**REQUIRED ACTION**
Write out the listing below character for character, though without its pictures.
-------- RECORD EXCERPTS
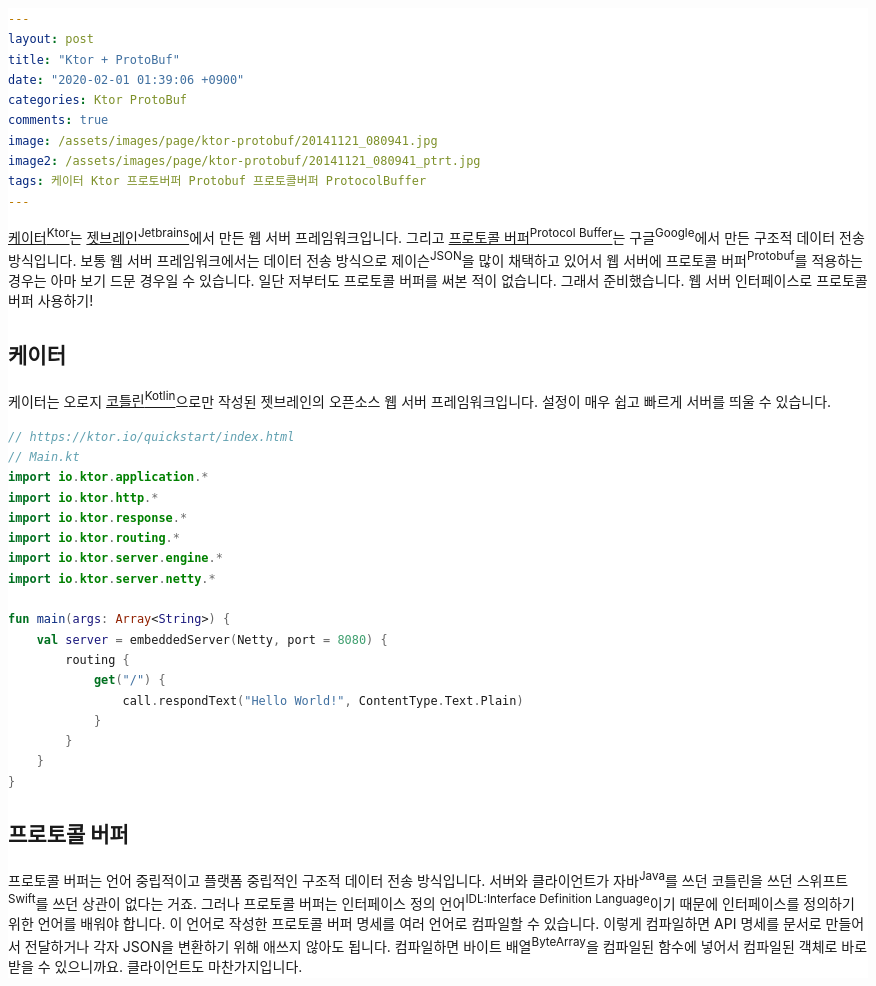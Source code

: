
 ```yaml
---
layout: post
title: "Ktor + ProtoBuf"
date: "2020-02-01 01:39:06 +0900"
categories: Ktor ProtoBuf
comments: true
image: /assets/images/page/ktor-protobuf/20141121_080941.jpg
image2: /assets/images/page/ktor-protobuf/20141121_080941_ptrt.jpg
tags: 케이터 Ktor 프로토버퍼 Protobuf 프로토콜버퍼 ProtocolBuffer
---
```


[케이터<sup>Ktor</sup>](https://ktor.io/)는 [젯브레인<sup>Jetbrains</sup>](https://www.jetbrains.com/)에서 만든 웹 서버 프레임워크입니다. 그리고 [프로토콜 버퍼<sup>Protocol Buffer</sup>](https://developers.google.com/protocol-buffers)는 구글<sup>Google</sup>에서 만든 구조적 데이터 전송 방식입니다.
보통 웹 서버 프레임워크에서는 데이터 전송 방식으로 제이슨<sup>JSON</sup>을 많이 채택하고 있어서 웹 서버에 프로토콜 버퍼<sup>Protobuf</sup>를 적용하는 경우는
아마 보기 드문 경우일 수 있습니다. 일단 저부터도 프로토콜 버퍼를 써본 적이 없습니다.
그래서 준비했습니다. 웹 서버 인터페이스로 프로토콜 버퍼 사용하기!

## 케이터

케이터는 오로지 [코틀린<sup>Kotlin</sup>](https://kotlinlang.org)으로만 작성된 젯브레인의 오픈소스 웹 서버 프레임워크입니다. 설정이 매우 쉽고 빠르게 서버를 띄울 수 있습니다.

```kotlin
// https://ktor.io/quickstart/index.html
// Main.kt
import io.ktor.application.*
import io.ktor.http.*
import io.ktor.response.*
import io.ktor.routing.*
import io.ktor.server.engine.*
import io.ktor.server.netty.*

fun main(args: Array<String>) {
    val server = embeddedServer(Netty, port = 8080) {
        routing {
            get("/") {
                call.respondText("Hello World!", ContentType.Text.Plain)
            }
        }
    }
}
```

## 프로토콜 버퍼

프로토콜 버퍼는 언어 중립적이고 플랫폼 중립적인 구조적 데이터 전송 방식입니다. 서버와 클라이언트가 자바<sup>Java</sup>를 쓰던 코틀린을 쓰던 스위프트<sup>Swift</sup>를 쓰던 상관이 없다는 거죠. 그러나 프로토콜 버퍼는 인터페이스 정의 언어<sup>IDL:Interface Definition Language</sup>이기 때문에 인터페이스를 정의하기 위한 언어를 배워야 합니다. 이 언어로 작성한 프로토콜 버퍼 명세를 여러 언어로 컴파일할 수 있습니다. 이렇게 컴파일하면 API 명세를 문서로 만들어서 전달하거나 각자 JSON을 변환하기 위해 애쓰지 않아도 됩니다. 컴파일하면 바이트 배열<sup>ByteArray</sup>을 컴파일된 함수에 넣어서 컴파일된 객체로 바로 받을 수 있으니까요. 클라이언트도 마찬가지입니다.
----------------
**OUTPUT FOR THIS EXERCISE**
Source code

:
 ```yaml
---
layout: post
title: "Ktor + ProtoBuf"
date: "2020-02-01 01:39:06 +0900"
categories: Ktor ProtoBuf
comments: true
image: /assets/images/page/ktor-protobuf/20141121_080941.jpg
image2: /assets/images/page/ktor-protobuf/20141121_080941_ptrt.jpg
tags: 케이터 Ktor 프로토버퍼 Protobuf 프로토콜버퍼 ProtocolBuffer
---
```


[케이터<sup>Ktor</sup>](https://ktor.io/)는 [젯브레인<sup>Jetbrains</sup>](https://www.jetbrains.com/)에서 만든 웹 서버 프레임워크입니다. 그리고 [프로토콜 버퍼<sup>Protocol Buffer</sup>](https://developers.google.com/protocol-buffers)는 구글<sup>Google</sup>에서 만든 구조적 데이터 전송 방식입니다.
보통 웹 서버 프레임워크에서는 데이터 전송 방식으로 제이슨<sup>JSON</sup>을 많이 채택하고 있어서 웹 서버에 프로토콜 버퍼<sup>Protobuf</sup>를 적용하는 경우는
아마 보기 드문 경우일 수 있습니다. 일단 저부터도 프로토콜 버퍼를 써본 적이 없습니다.
그래서 준비했습니다. 웹 서버 인터페이스로 프로토콜 버퍼 사용하기!

## 케이터

케이터는 오로지 [코틀린<sup>Kotlin</sup>](https://kotlinlang.org)으로만 작성된 젯브레인의 오픈소스 웹 서버 프레임워크입니다. 설정이 매우 쉽고 빠르게 서버를 띄울 수 있습니다.

```kotlin
// https://ktor.io/quickstart/index.html
// Main.kt
import io.ktor.application.*
import io.ktor.http.*
import io.ktor.response.*
import io.ktor.routing.*
import io.ktor.server.engine.*
import io.ktor.server.netty.*

fun main(args: Array<String>) {
    val server = embeddedServer(Netty, port = 8080) {
        routing {
            get("/") {
                call.respondText("Hello World!", ContentType.Text.Plain)
            }
        }
    }
}
```

## 프로토콜 버퍼

프로토콜 버퍼는 언어 중립적이고 플랫폼 중립적인 구조적 데이터 전송 방식입니다. 서버와 클라이언트가 자바<sup>Java</sup>를 쓰던 코틀린을 쓰던 스위프트<sup>Swift</sup>를 쓰던 상관이 없다는 거죠. 그러나 프로토콜 버퍼는 인터페이스 정의 언어<sup>IDL:Interface Definition Language</sup>이기 때문에 인터페이스를 정의하기 위한 언어를 배워야 합니다. 이 언어로 작성한 프로토콜 버퍼 명세를 여러 언어로 컴파일할 수 있습니다. 이렇게 컴파일하면 API 명세를 문서로 만들어서 전달하거나 각자 JSON을 변환하기 위해 애쓰지 않아도 됩니다. 컴파일하면 바이트 배열<sup>ByteArray</sup>을 컴파일된 함수에 넣어서 컴파일된 객체로 바로 받을 수 있으니까요. 클라이언트도 마찬가지입니다.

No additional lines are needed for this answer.